*** Opening RECORDED INFORMATION ***
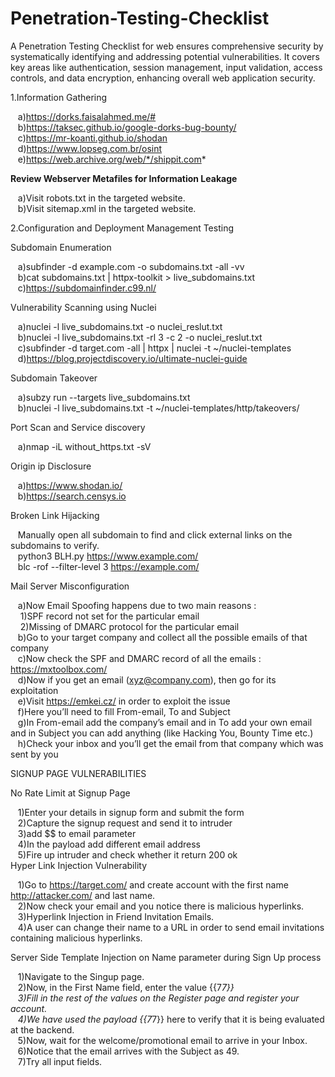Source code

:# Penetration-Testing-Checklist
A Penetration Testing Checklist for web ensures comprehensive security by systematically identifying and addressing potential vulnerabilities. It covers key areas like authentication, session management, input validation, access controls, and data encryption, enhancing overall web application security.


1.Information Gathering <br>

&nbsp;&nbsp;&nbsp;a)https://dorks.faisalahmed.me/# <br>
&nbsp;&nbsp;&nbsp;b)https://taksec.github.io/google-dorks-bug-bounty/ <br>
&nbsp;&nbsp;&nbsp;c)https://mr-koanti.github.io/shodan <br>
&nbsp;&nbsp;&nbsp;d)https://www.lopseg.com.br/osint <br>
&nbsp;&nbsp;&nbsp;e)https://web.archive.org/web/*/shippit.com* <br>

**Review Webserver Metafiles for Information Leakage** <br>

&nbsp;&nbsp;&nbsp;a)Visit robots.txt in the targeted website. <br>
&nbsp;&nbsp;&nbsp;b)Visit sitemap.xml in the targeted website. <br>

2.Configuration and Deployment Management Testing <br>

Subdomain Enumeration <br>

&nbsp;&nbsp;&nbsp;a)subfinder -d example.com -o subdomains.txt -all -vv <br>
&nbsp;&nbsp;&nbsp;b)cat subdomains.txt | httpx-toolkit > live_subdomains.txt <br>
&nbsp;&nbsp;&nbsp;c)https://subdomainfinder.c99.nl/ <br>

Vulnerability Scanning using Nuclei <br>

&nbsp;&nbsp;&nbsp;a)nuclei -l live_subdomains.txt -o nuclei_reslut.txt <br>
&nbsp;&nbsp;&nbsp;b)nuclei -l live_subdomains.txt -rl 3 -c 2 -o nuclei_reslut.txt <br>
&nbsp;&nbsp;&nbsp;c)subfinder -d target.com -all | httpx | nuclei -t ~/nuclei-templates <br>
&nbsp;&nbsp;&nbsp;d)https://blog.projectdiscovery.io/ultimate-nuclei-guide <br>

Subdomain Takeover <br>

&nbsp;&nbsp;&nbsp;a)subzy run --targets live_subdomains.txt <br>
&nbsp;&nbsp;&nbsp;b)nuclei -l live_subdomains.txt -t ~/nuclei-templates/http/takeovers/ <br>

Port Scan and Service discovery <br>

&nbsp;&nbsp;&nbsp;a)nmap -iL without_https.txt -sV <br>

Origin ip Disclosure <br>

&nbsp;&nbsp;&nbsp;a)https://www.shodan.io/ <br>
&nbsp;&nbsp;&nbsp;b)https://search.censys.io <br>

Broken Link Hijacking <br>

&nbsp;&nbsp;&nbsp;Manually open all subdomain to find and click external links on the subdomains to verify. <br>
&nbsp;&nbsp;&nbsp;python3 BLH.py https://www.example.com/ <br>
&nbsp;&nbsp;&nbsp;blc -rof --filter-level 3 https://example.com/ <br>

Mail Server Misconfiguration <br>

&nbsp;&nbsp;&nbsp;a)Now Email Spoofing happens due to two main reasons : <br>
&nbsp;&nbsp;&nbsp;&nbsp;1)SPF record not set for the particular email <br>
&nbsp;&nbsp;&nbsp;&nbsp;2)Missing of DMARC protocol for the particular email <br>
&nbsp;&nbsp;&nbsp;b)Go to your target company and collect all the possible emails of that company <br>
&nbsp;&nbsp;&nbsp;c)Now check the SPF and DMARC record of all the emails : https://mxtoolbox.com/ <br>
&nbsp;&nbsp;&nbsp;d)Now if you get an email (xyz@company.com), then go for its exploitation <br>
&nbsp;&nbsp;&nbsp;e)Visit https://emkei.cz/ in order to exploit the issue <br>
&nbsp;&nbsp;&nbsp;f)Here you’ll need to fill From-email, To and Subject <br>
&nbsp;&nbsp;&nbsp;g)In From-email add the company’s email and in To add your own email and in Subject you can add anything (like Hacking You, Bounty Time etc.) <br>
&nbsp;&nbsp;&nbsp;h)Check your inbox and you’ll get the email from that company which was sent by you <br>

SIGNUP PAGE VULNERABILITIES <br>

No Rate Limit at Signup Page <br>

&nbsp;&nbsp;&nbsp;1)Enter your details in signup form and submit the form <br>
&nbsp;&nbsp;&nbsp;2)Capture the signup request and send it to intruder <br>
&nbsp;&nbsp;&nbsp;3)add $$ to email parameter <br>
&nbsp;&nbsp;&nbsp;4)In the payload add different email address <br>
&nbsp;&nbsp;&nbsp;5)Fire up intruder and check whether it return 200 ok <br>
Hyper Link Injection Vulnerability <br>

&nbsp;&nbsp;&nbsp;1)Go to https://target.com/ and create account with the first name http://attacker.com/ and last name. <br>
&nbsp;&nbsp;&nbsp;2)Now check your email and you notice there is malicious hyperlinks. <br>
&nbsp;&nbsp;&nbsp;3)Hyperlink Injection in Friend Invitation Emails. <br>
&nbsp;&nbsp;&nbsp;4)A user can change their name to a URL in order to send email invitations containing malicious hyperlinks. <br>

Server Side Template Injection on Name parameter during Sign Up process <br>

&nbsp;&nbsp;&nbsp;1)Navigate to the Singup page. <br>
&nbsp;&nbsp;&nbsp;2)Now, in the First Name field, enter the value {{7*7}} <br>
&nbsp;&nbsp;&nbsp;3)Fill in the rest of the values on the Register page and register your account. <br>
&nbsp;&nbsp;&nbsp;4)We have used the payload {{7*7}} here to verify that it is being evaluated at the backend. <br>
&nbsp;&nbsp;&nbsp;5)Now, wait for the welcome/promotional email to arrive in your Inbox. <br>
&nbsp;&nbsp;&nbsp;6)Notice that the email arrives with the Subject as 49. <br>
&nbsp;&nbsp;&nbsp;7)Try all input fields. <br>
*** Closing RECORDED INFORMATION ***
(INSTRUCTIONS TO FOLLOW): Your reply should be the entries copied exactly, with all images omitted.

(SOLUTION FOR THIS EXERCISE):
Source code

:# Penetration-Testing-Checklist
A Penetration Testing Checklist for web ensures comprehensive security by systematically identifying and addressing potential vulnerabilities. It covers key areas like authentication, session management, input validation, access controls, and data encryption, enhancing overall web application security.


1.Information Gathering <br>

&nbsp;&nbsp;&nbsp;a)https://dorks.faisalahmed.me/# <br>
&nbsp;&nbsp;&nbsp;b)https://taksec.github.io/google-dorks-bug-bounty/ <br>
&nbsp;&nbsp;&nbsp;c)https://mr-koanti.github.io/shodan <br>
&nbsp;&nbsp;&nbsp;d)https://www.lopseg.com.br/osint <br>
&nbsp;&nbsp;&nbsp;e)https://web.archive.org/web/*/shippit.com* <br>

**Review Webserver Metafiles for Information Leakage** <br>

&nbsp;&nbsp;&nbsp;a)Visit robots.txt in the targeted website. <br>
&nbsp;&nbsp;&nbsp;b)Visit sitemap.xml in the targeted website. <br>

2.Configuration and Deployment Management Testing <br>

Subdomain Enumeration <br>

&nbsp;&nbsp;&nbsp;a)subfinder -d example.com -o subdomains.txt -all -vv <br>
&nbsp;&nbsp;&nbsp;b)cat subdomains.txt | httpx-toolkit > live_subdomains.txt <br>
&nbsp;&nbsp;&nbsp;c)https://subdomainfinder.c99.nl/ <br>

Vulnerability Scanning using Nuclei <br>

&nbsp;&nbsp;&nbsp;a)nuclei -l live_subdomains.txt -o nuclei_reslut.txt <br>
&nbsp;&nbsp;&nbsp;b)nuclei -l live_subdomains.txt -rl 3 -c 2 -o nuclei_reslut.txt <br>
&nbsp;&nbsp;&nbsp;c)subfinder -d target.com -all | httpx | nuclei -t ~/nuclei-templates <br>
&nbsp;&nbsp;&nbsp;d)https://blog.projectdiscovery.io/ultimate-nuclei-guide <br>

Subdomain Takeover <br>

&nbsp;&nbsp;&nbsp;a)subzy run --targets live_subdomains.txt <br>
&nbsp;&nbsp;&nbsp;b)nuclei -l live_subdomains.txt -t ~/nuclei-templates/http/takeovers/ <br>

Port Scan and Service discovery <br>

&nbsp;&nbsp;&nbsp;a)nmap -iL without_https.txt -sV <br>

Origin ip Disclosure <br>

&nbsp;&nbsp;&nbsp;a)https://www.shodan.io/ <br>
&nbsp;&nbsp;&nbsp;b)https://search.censys.io <br>

Broken Link Hijacking <br>

&nbsp;&nbsp;&nbsp;Manually open all subdomain to find and click external links on the subdomains to verify. <br>
&nbsp;&nbsp;&nbsp;python3 BLH.py https://www.example.com/ <br>
&nbsp;&nbsp;&nbsp;blc -rof --filter-level 3 https://example.com/ <br>

Mail Server Misconfiguration <br>

&nbsp;&nbsp;&nbsp;a)Now Email Spoofing happens due to two main reasons : <br>
&nbsp;&nbsp;&nbsp;&nbsp;1)SPF record not set for the particular email <br>
&nbsp;&nbsp;&nbsp;&nbsp;2)Missing of DMARC protocol for the particular email <br>
&nbsp;&nbsp;&nbsp;b)Go to your target company and collect all the possible emails of that company <br>
&nbsp;&nbsp;&nbsp;c)Now check the SPF and DMARC record of all the emails : https://mxtoolbox.com/ <br>
&nbsp;&nbsp;&nbsp;d)Now if you get an email (xyz@company.com), then go for its exploitation <br>
&nbsp;&nbsp;&nbsp;e)Visit https://emkei.cz/ in order to exploit the issue <br>
&nbsp;&nbsp;&nbsp;f)Here you’ll need to fill From-email, To and Subject <br>
&nbsp;&nbsp;&nbsp;g)In From-email add the company’s email and in To add your own email and in Subject you can add anything (like Hacking You, Bounty Time etc.) <br>
&nbsp;&nbsp;&nbsp;h)Check your inbox and you’ll get the email from that company which was sent by you <br>

SIGNUP PAGE VULNERABILITIES <br>

No Rate Limit at Signup Page <br>

&nbsp;&nbsp;&nbsp;1)Enter your details in signup form and submit the form <br>
&nbsp;&nbsp;&nbsp;2)Capture the signup request and send it to intruder <br>
&nbsp;&nbsp;&nbsp;3)add $$ to email parameter <br>
&nbsp;&nbsp;&nbsp;4)In the payload add different email address <br>
&nbsp;&nbsp;&nbsp;5)Fire up intruder and check whether it return 200 ok <br>
Hyper Link Injection Vulnerability <br>

&nbsp;&nbsp;&nbsp;1)Go to https://target.com/ and create account with the first name http://attacker.com/ and last name. <br>
&nbsp;&nbsp;&nbsp;2)Now check your email and you notice there is malicious hyperlinks. <br>
&nbsp;&nbsp;&nbsp;3)Hyperlink Injection in Friend Invitation Emails. <br>
&nbsp;&nbsp;&nbsp;4)A user can change their name to a URL in order to send email invitations containing malicious hyperlinks. <br>

Server Side Template Injection on Name parameter during Sign Up process <br>

&nbsp;&nbsp;&nbsp;1)Navigate to the Singup page. <br>
&nbsp;&nbsp;&nbsp;2)Now, in the First Name field, enter the value {{7*7}} <br>
&nbsp;&nbsp;&nbsp;3)Fill in the rest of the values on the Register page and register your account. <br>
&nbsp;&nbsp;&nbsp;4)We have used the payload {{7*7}} here to verify that it is being evaluated at the backend. <br>
&nbsp;&nbsp;&nbsp;5)Now, wait for the welcome/promotional email to arrive in your Inbox. <br>
&nbsp;&nbsp;&nbsp;6)Notice that the email arrives with the Subject as 49. <br>
&nbsp;&nbsp;&nbsp;7)Try all input fields. <br>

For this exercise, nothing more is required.